O fluxo foi aprovado em reunião extraordinária da CONAETI, realizada em 7 de maio de 2026. Ele tem como objetivo garantir um atendimento especializado, humanizado e integrado a crianças e adolescentes vítimas de exploração sexual, fortalecendo a atuação conjunta dos diferentes órgãos e instituições envolvidos no enfrentamento dessa violação. 

A resolução reconhece a exploração sexual de crianças e adolescentes como uma das piores formas de trabalho infantil, conforme a Convenção nº 182 da Organização Internacional do Trabalho (OIT) e o Decreto nº 6.481/2008. O documento define orientações para a denúncia, a comunicação e o acionamento dos órgãos competentes, além do acolhimento, da proteção das vítimas e da responsabilização dos autores dessa violação. 

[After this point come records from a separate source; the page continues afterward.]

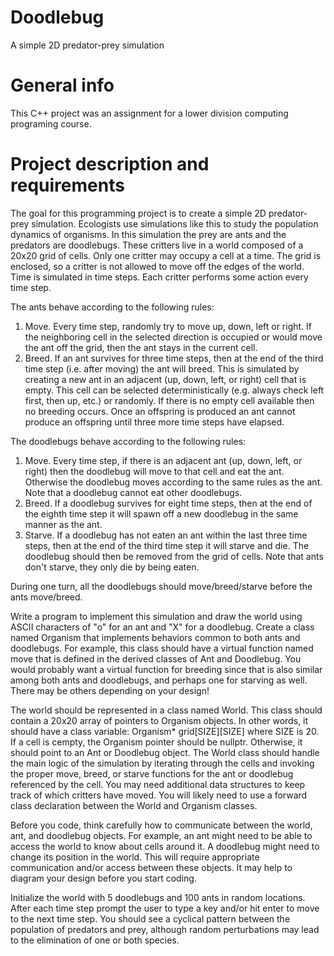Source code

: # Doodlebug
A simple 2D predator-prey simulation

# General info
This C++ project was an assignment for a lower division computing programing course.

# Project description and requirements
The goal for this programming project is to create a simple 2D predator-prey simulation. Ecologists use simulations like this to study the population dynamics of organisms. In this simulation the prey are ants and the predators are doodlebugs. These critters live in a world composed of a 20x20 grid of cells. Only one critter may occupy a cell at a time. The grid is enclosed, so a critter is not allowed to move off the edges of the world. Time is simulated in time steps. Each critter performs some action every time step.

The ants behave according to the following rules:
  1. Move. Every time step, randomly try to move up, down, left or right. If the neighboring cell in the selected direction is occupied or would move the ant off the grid, then the ant stays in the current cell.
  2. Breed. If an ant survives for three time steps, then at the end of the third time step (i.e. after moving) the ant will breed. This is simulated by creating a new ant in an adjacent (up, down, left, or right) cell that is empty. This cell can be selected deterministically (e.g. always check left first, then up, etc.) or randomly. If there is no empty cell available then no breeding occurs. Once an offspring is produced an ant cannot produce an offspring until three more time steps have elapsed.

The doodlebugs behave according to the following rules:
  1. Move. Every time step, if there is an adjacent ant (up, down, left, or right) then the doodlebug will move to that cell and eat the ant. Otherwise the doodlebug moves according to the same rules as the ant. Note that a doodlebug cannot eat other doodlebugs.
  2. Breed. If a doodlebug survives for eight time steps, then at the end of the eighth time step it will spawn off a new doodlebug in the same manner as the ant.
  3. Starve. If a doodlebug has not eaten an ant within the last three time steps, then at the end of the third time step it will starve and die. The doodlebug should then be removed from the grid of cells. Note that ants don't starve, they only die by being eaten.

During one turn, all the doodlebugs should move/breed/starve before the ants move/breed.

Write a program to implement this simulation and draw the world using ASCII characters of "o" for an ant and "X" for a doodlebug. Create a class named Organism that implements behaviors common to both ants and doodlebugs. For example, this class should have a virtual function named move that is defined in the derived classes of Ant and Doodlebug. You would probably want a virtual function for breeding since that is also similar among both ants and doodlebugs, and perhaps one for starving as well. There may be others depending on your design!

The world should be represented in a class named World. This class should contain a 20x20 array of pointers to Organism objects. In other words, it should have a class variable: Organism* grid[SIZE][SIZE] where SIZE is 20. If a cell is cempty, the Organism pointer should be nullptr. Otherwise, it should point to an Ant or Doodlebug object. The World class should handle the main logic of the simulation by iterating through the cells and invoking the proper move, breed, or starve functions for the ant or doodlebug referenced by the cell. You may need additional data structures to keep track of which critters have moved. You will likely need to use a forward class declaration between the World and Organism classes.

Before you code, think carefully how to communicate between the world, ant, and doodlebug objects. For example, an ant might need to be able to access the world to know about cells around it. A doodlebug might need to change its position in the world. This will require appropriate communication and/or access between these objects. It may help to diagram your design before you start coding.

Initialize the world with 5 doodlebugs and 100 ants in random locations. After each time step prompt the user to type a key and/or hit enter to move to the next time step. You should see a cyclical pattern between the population of predators and prey, although random perturbations may lead to the elimination of one or both species.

A aprovação do fluxo, na prática, corresponde à implementação de um instrumento que define a exploração sexual como o uso de crianças e adolescentes para fins sexuais mediante qualquer forma de compensação, financeira ou não, inclusive em ambientes virtuais. Entre as situações previstas estão a exploração mediada por terceiros, o tráfico para fins sexuais, a produção de material pornográfico envolvendo crianças e adolescentes, o turismo sexual e a exploração em rodovias, grandes obras e espaços públicos.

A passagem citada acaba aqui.